Is the Post-Election Workplace the Inadvertent Hostile Work Environment?

Is the Post-Election Workplace the Inadvertent Hostile Work Environment?

Most would agree that organizations must create a space for people to show up feeling good about who they are. Of course, it’s easier said than done and many people offer different views as to what that means and how it manifests in the workplace.

We spend a lot of time talking about diversity and inclusion and define, and redefine, quotas to meet our diversity numbers, but we rarely talk about creating safe spaces. A safe space, is a place where an individual knows he or she can show up with 100% authenticity without fear of judgment or harassment. The word safe, inherently means that this space is inclusive. But it doesn’t stop there. Creating safe spaces looks at safety from a holistic perspective of the individual: emotional, spiritual, physical, psychological and social safety.

What we know is not enough leaders make decisions from a conscious place of safety for their team regarding their emotional, physical, spiritual, and psychological safety. One might ask why spiritual, emotional and psychological well-being matters in the workplace. With micro aggressions and unconscious bias, individuals can inadvertently perceive a joke or off-handed comment as disrespectful, offensive, or even worse, they could believe they are in a hostile environment. Many individuals also fear saying the wrong thing or sending the wrong perceptions, but have great intentions.

In the pre-election and post-election weeks, politics has become more of a conversation in the workplace than ever before. Where it was once seen as taboo, even just five years ago, to talk about politics, race or religion in the workplace, it can now seem unavoidable. With companies like Starbucks starting campaigns like Race Together, AT&T CEO, Randall Stephenson, explaining why Black Lives Matter, and several other companies urging lawmakers to abandon bills unfairly targeting LGBT and transgender citizens in Indiana, Tennessee, and North Carolina, its clear that what’s good for business is inclusiveness. With corporations taking a bold stance, that supports their employees, and customers, it’s not surprising why taboo topics have now become part of the corporate vernacular. With that comes a new need to create safe spaces not only for these conversations to take place, but for leaders to recognize when there has been increased harassment, awkward or unprofessional comments, and more importantly how to facilitate conversations where all people feel safe and comfortable to bring their full selves to work.
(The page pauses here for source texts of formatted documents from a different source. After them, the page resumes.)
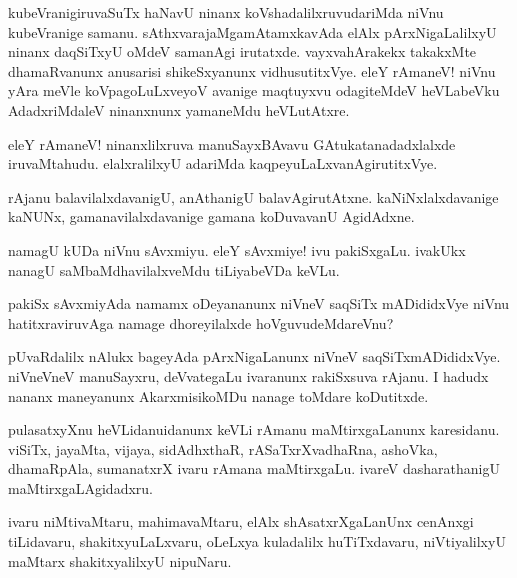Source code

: \begin{mng}
kubeVranigiruvaSuTx haNavU ninanx koVshadalilxruvudariMda niVnu kubeVranige samanu. sAthxvarajaMgamAtamxkavAda elAlx pArxNigaLalilxyU ninanx daqSiTxyU oMdeV samanAgi irutatxde. vayxvahArakekx takakxMte dhamaRvanunx anusarisi shikeSxyanunx vidhusutitxVye. eleY rAmaneV! niVnu yAra meVle koVpagoLuLxveyoV avanige maqtuyxvu odagiteMdeV heVLabeVku AdadxriMdaleV ninanxnunx yamaneMdu heVLutAtxre.
\end{mng}

\begin{mng}
eleY rAmaneV! ninanxlilxruva manuSayxBAvavu GAtukatanadadxlalxde iruvaMtahudu. elalxralilxyU adariMda kaqpeyuLaLxvanAgirutitxVye.
\end{mng}

\begin{mng}
rAjanu balavilalxdavanigU, anAthanigU balavAgirutAtxne. kaNiNxlalxdavanige kaNUNx, gamanavilalxdavanige  gamana koDuvavanU AgidAdxne.
\end{mng}

\begin{mng}
namagU kUDa niVnu sAvxmiyu. eleY sAvxmiye! ivu pakiSxgaLu. ivakUkx nanagU saMbaMdhavilalxveMdu tiLiyabeVDa keVLu.
\end{mng}

\begin{mng}
pakiSx sAvxmiyAda namamx oDeyananunx niVneV saqSiTx mADididxVye niVnu hatitxraviruvAga namage dhoreyilalxde hoVguvudeMdareVnu?
\end{mng}

\begin{mng}
pUvaRdalilx nAlukx bageyAda pArxNigaLanunx niVneV saqSiTxmADididxVye. niVneVneV manuSayxru, deVvategaLu ivaranunx rakiSxsuva rAjanu. I hadudx nananx maneyanunx AkarxmisikoMDu nanage toMdare koDutitxde.
\end{mng}

\begin{mng}
pulasatxyXnu heVLidanu\mdash idanunx keVLi rAmanu maMtirxgaLanunx karesidanu. viSiTx, jayaMta, vijaya, sidAdhxthaR, rASaTxrXvadhaRna, ashoVka, dhamaRpAla, sumanatxrX ivaru rAmana maMtirxgaLu. ivareV dasharathanigU maMtirxgaLAgidadxru.
\end{mng}

\begin{mng}
ivaru niMtivaMtaru, mahimavaMtaru, elAlx shAsatxrXgaLanUnx cenAnxgi tiLidavaru, shakitxyuLaLxvaru, oLeLxya kuladalilx huTiTxdavaru, niVtiyalilxyU maMtarx shakitxyalilxyU nipuNaru.
\end{mng}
In a recently completed two-year study, Google management identified that, with their employees, emotional safety in the workplace was among the most important issues noted. Employees wanted an opportunity to bring their real “selves” to work.

Google discovered that people work best when they trust their coworkers and feel like they can take risks, depending on one another and understanding the team’s goals.

“This research gives a language to the things that I think are not necessarily rocket science but creates a structure to talk,” Roya Soleimani, a spokeswoman for [Google], told The Huffington Post.

The news comes at a time when most major tech companies, including Google, are struggling to diversify their worker ranks. And the findings surely will help the company create the kind of welcoming workplace that not only can attract more women and minorities (only 30 percent of “Googlers” are female, and 70 percent are white) but help retain them.

“If you want a diversity of ideas and people, that goes back to psychological safety and clarity and trust,” Soleimani said.
(encapsulated from Emily Peck’s Huffington Post article of November 19, 2015)

Psychological safety took the #1 position in the survey. Taking responsibility for creating that safe space where everyone feels psychologically, emotionally, and physically safe means collaborating with corporate leaders to be accountable for creating that inclusive culture and atmosphere.

As we look forward to more predictions of what a Trump Administration means for businesses, it won’t be just about labor laws or business tax benefits. It will be about inclusiveness, tolerance and understanding, not only in American society and communities around the country, but corporate culture, more than ever, will be a barometer of safety for Muslims, people of color and LGBTQI individuals.

According to the Southern Poverty Law Center, 867 incidents of harassment occurred in the immediate days following the election (this does not include online harassment). CUNY Graduate School of Journalism is also tracking incidents. These are small numbers compared to the 260,000 reported and unreported harassment incidents that the government (2013) estimates occur yearly.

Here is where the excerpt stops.